WORK INSTRUCTION - Your task is to print all of the data word for word.

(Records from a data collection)
================
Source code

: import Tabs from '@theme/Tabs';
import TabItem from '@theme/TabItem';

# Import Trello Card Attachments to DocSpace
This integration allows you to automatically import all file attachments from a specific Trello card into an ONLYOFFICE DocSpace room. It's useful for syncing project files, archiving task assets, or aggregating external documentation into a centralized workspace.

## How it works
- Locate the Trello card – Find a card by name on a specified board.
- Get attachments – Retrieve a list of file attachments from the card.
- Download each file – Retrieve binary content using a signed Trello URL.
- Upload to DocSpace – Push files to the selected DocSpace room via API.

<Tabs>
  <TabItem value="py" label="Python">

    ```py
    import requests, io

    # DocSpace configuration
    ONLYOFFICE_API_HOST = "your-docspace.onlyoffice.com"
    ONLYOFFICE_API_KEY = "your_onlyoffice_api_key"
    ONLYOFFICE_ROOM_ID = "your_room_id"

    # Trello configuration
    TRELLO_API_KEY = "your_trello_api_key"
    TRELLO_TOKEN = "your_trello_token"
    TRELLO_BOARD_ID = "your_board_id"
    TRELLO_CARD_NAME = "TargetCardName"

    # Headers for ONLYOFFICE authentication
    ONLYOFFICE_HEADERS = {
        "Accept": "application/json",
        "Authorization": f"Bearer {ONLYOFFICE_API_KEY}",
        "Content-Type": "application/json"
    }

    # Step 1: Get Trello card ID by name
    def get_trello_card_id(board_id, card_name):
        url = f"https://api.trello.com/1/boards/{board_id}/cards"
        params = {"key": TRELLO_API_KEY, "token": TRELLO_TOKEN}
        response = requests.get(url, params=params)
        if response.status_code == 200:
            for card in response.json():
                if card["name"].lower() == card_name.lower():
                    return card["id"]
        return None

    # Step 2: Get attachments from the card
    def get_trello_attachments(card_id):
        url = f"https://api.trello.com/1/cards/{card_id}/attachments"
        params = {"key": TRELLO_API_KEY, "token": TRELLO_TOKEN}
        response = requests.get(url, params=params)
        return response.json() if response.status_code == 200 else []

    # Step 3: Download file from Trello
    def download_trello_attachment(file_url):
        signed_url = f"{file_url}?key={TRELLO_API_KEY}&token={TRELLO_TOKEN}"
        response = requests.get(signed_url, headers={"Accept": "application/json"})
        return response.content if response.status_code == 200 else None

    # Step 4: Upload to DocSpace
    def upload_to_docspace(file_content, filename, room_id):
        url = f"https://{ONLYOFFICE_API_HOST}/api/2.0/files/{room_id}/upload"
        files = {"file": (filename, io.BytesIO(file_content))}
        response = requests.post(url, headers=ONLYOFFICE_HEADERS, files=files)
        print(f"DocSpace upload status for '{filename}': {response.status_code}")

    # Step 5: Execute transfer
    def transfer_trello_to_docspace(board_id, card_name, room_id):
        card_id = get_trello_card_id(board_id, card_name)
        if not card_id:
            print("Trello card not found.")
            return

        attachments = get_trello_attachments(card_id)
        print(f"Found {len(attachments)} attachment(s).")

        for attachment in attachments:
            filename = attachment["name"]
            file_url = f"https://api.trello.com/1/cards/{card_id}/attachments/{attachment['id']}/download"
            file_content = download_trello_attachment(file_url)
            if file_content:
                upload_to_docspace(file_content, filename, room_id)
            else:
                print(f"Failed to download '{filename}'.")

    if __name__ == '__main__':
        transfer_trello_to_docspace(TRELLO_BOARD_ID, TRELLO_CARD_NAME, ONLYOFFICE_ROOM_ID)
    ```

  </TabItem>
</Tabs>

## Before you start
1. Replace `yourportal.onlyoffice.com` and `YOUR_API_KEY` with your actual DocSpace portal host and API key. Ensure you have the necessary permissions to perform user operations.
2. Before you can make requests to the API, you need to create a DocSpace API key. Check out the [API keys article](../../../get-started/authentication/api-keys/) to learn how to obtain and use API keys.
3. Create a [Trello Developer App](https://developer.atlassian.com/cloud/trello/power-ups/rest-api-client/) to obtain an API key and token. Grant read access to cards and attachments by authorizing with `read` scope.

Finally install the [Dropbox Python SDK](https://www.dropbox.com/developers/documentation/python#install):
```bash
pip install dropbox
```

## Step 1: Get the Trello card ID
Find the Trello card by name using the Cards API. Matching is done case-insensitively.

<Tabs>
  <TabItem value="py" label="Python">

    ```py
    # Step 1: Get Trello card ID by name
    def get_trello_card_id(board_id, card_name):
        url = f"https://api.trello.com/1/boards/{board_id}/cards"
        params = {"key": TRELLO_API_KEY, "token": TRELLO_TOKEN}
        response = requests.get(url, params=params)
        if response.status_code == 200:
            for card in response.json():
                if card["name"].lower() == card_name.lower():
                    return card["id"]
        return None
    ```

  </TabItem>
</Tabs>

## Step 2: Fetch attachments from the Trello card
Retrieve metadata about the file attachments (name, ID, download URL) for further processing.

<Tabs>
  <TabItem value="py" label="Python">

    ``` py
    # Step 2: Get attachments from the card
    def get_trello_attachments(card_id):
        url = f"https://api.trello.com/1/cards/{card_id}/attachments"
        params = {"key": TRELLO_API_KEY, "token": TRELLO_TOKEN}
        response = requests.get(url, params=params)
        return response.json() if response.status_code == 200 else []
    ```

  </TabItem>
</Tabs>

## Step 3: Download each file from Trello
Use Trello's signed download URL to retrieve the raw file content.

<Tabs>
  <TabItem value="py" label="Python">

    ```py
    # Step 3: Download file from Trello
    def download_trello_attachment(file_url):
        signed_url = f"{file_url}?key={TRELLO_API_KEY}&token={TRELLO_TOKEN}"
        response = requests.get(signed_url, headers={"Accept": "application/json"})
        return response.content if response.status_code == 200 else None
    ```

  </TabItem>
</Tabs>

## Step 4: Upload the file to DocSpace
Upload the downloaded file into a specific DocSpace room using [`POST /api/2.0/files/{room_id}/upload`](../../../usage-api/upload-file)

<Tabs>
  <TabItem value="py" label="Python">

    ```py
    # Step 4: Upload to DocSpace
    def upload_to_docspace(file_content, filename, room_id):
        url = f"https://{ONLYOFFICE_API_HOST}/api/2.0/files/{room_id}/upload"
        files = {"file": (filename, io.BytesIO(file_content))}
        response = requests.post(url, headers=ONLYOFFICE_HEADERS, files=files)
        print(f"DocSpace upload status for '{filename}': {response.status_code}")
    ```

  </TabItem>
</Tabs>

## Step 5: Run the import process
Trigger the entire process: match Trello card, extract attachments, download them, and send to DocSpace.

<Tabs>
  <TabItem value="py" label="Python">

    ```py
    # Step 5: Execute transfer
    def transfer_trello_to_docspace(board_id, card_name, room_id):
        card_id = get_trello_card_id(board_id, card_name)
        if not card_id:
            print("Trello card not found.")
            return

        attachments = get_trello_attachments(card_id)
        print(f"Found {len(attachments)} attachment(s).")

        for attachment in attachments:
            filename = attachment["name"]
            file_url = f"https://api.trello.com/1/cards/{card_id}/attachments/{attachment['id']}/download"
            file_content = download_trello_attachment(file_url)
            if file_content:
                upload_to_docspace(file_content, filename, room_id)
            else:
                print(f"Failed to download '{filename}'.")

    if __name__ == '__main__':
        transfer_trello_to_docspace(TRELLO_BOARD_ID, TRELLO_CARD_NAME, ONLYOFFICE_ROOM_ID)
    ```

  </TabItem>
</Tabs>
================
SOLUTION -
Source code

: import Tabs from '@theme/Tabs';
import TabItem from '@theme/TabItem';

# Import Trello Card Attachments to DocSpace
This integration allows you to automatically import all file attachments from a specific Trello card into an ONLYOFFICE DocSpace room. It's useful for syncing project files, archiving task assets, or aggregating external documentation into a centralized workspace.

## How it works
- Locate the Trello card – Find a card by name on a specified board.
- Get attachments – Retrieve a list of file attachments from the card.
- Download each file – Retrieve binary content using a signed Trello URL.
- Upload to DocSpace – Push files to the selected DocSpace room via API.

<Tabs>
  <TabItem value="py" label="Python">

    ```py
    import requests, io

    # DocSpace configuration
    ONLYOFFICE_API_HOST = "your-docspace.onlyoffice.com"
    ONLYOFFICE_API_KEY = "your_onlyoffice_api_key"
    ONLYOFFICE_ROOM_ID = "your_room_id"

    # Trello configuration
    TRELLO_API_KEY = "your_trello_api_key"
    TRELLO_TOKEN = "your_trello_token"
    TRELLO_BOARD_ID = "your_board_id"
    TRELLO_CARD_NAME = "TargetCardName"

    # Headers for ONLYOFFICE authentication
    ONLYOFFICE_HEADERS = {
        "Accept": "application/json",
        "Authorization": f"Bearer {ONLYOFFICE_API_KEY}",
        "Content-Type": "application/json"
    }

    # Step 1: Get Trello card ID by name
    def get_trello_card_id(board_id, card_name):
        url = f"https://api.trello.com/1/boards/{board_id}/cards"
        params = {"key": TRELLO_API_KEY, "token": TRELLO_TOKEN}
        response = requests.get(url, params=params)
        if response.status_code == 200:
            for card in response.json():
                if card["name"].lower() == card_name.lower():
                    return card["id"]
        return None

    # Step 2: Get attachments from the card
    def get_trello_attachments(card_id):
        url = f"https://api.trello.com/1/cards/{card_id}/attachments"
        params = {"key": TRELLO_API_KEY, "token": TRELLO_TOKEN}
        response = requests.get(url, params=params)
        return response.json() if response.status_code == 200 else []

    # Step 3: Download file from Trello
    def download_trello_attachment(file_url):
        signed_url = f"{file_url}?key={TRELLO_API_KEY}&token={TRELLO_TOKEN}"
        response = requests.get(signed_url, headers={"Accept": "application/json"})
        return response.content if response.status_code == 200 else None

    # Step 4: Upload to DocSpace
    def upload_to_docspace(file_content, filename, room_id):
        url = f"https://{ONLYOFFICE_API_HOST}/api/2.0/files/{room_id}/upload"
        files = {"file": (filename, io.BytesIO(file_content))}
        response = requests.post(url, headers=ONLYOFFICE_HEADERS, files=files)
        print(f"DocSpace upload status for '{filename}': {response.status_code}")

    # Step 5: Execute transfer
    def transfer_trello_to_docspace(board_id, card_name, room_id):
        card_id = get_trello_card_id(board_id, card_name)
        if not card_id:
            print("Trello card not found.")
            return

        attachments = get_trello_attachments(card_id)
        print(f"Found {len(attachments)} attachment(s).")

        for attachment in attachments:
            filename = attachment["name"]
            file_url = f"https://api.trello.com/1/cards/{card_id}/attachments/{attachment['id']}/download"
            file_content = download_trello_attachment(file_url)
            if file_content:
                upload_to_docspace(file_content, filename, room_id)
            else:
                print(f"Failed to download '{filename}'.")

    if __name__ == '__main__':
        transfer_trello_to_docspace(TRELLO_BOARD_ID, TRELLO_CARD_NAME, ONLYOFFICE_ROOM_ID)
    ```

  </TabItem>
</Tabs>

## Before you start
1. Replace `yourportal.onlyoffice.com` and `YOUR_API_KEY` with your actual DocSpace portal host and API key. Ensure you have the necessary permissions to perform user operations.
2. Before you can make requests to the API, you need to create a DocSpace API key. Check out the [API keys article](../../../get-started/authentication/api-keys/) to learn how to obtain and use API keys.
3. Create a [Trello Developer App](https://developer.atlassian.com/cloud/trello/power-ups/rest-api-client/) to obtain an API key and token. Grant read access to cards and attachments by authorizing with `read` scope.

Finally install the [Dropbox Python SDK](https://www.dropbox.com/developers/documentation/python#install):
```bash
pip install dropbox
```

## Step 1: Get the Trello card ID
Find the Trello card by name using the Cards API. Matching is done case-insensitively.

<Tabs>
  <TabItem value="py" label="Python">

    ```py
    # Step 1: Get Trello card ID by name
    def get_trello_card_id(board_id, card_name):
        url = f"https://api.trello.com/1/boards/{board_id}/cards"
        params = {"key": TRELLO_API_KEY, "token": TRELLO_TOKEN}
        response = requests.get(url, params=params)
        if response.status_code == 200:
            for card in response.json():
                if card["name"].lower() == card_name.lower():
                    return card["id"]
        return None
    ```

  </TabItem>
</Tabs>

## Step 2: Fetch attachments from the Trello card
Retrieve metadata about the file attachments (name, ID, download URL) for further processing.

<Tabs>
  <TabItem value="py" label="Python">

    ``` py
    # Step 2: Get attachments from the card
    def get_trello_attachments(card_id):
        url = f"https://api.trello.com/1/cards/{card_id}/attachments"
        params = {"key": TRELLO_API_KEY, "token": TRELLO_TOKEN}
        response = requests.get(url, params=params)
        return response.json() if response.status_code == 200 else []
    ```

  </TabItem>
</Tabs>

## Step 3: Download each file from Trello
Use Trello's signed download URL to retrieve the raw file content.

<Tabs>
  <TabItem value="py" label="Python">

    ```py
    # Step 3: Download file from Trello
    def download_trello_attachment(file_url):
        signed_url = f"{file_url}?key={TRELLO_API_KEY}&token={TRELLO_TOKEN}"
        response = requests.get(signed_url, headers={"Accept": "application/json"})
        return response.content if response.status_code == 200 else None
    ```

  </TabItem>
</Tabs>

## Step 4: Upload the file to DocSpace
Upload the downloaded file into a specific DocSpace room using [`POST /api/2.0/files/{room_id}/upload`](../../../usage-api/upload-file)

<Tabs>
  <TabItem value="py" label="Python">

    ```py
    # Step 4: Upload to DocSpace
    def upload_to_docspace(file_content, filename, room_id):
        url = f"https://{ONLYOFFICE_API_HOST}/api/2.0/files/{room_id}/upload"
        files = {"file": (filename, io.BytesIO(file_content))}
        response = requests.post(url, headers=ONLYOFFICE_HEADERS, files=files)
        print(f"DocSpace upload status for '{filename}': {response.status_code}")
    ```

  </TabItem>
</Tabs>

## Step 5: Run the import process
Trigger the entire process: match Trello card, extract attachments, download them, and send to DocSpace.

<Tabs>
  <TabItem value="py" label="Python">

    ```py
    # Step 5: Execute transfer
    def transfer_trello_to_docspace(board_id, card_name, room_id):
        card_id = get_trello_card_id(board_id, card_name)
        if not card_id:
            print("Trello card not found.")
            return

        attachments = get_trello_attachments(card_id)
        print(f"Found {len(attachments)} attachment(s).")

        for attachment in attachments:
            filename = attachment["name"]
            file_url = f"https://api.trello.com/1/cards/{card_id}/attachments/{attachment['id']}/download"
            file_content = download_trello_attachment(file_url)
            if file_content:
                upload_to_docspace(file_content, filename, room_id)
            else:
                print(f"Failed to download '{filename}'.")

    if __name__ == '__main__':
        transfer_trello_to_docspace(TRELLO_BOARD_ID, TRELLO_CARD_NAME, ONLYOFFICE_ROOM_ID)
    ```

  </TabItem>
</Tabs>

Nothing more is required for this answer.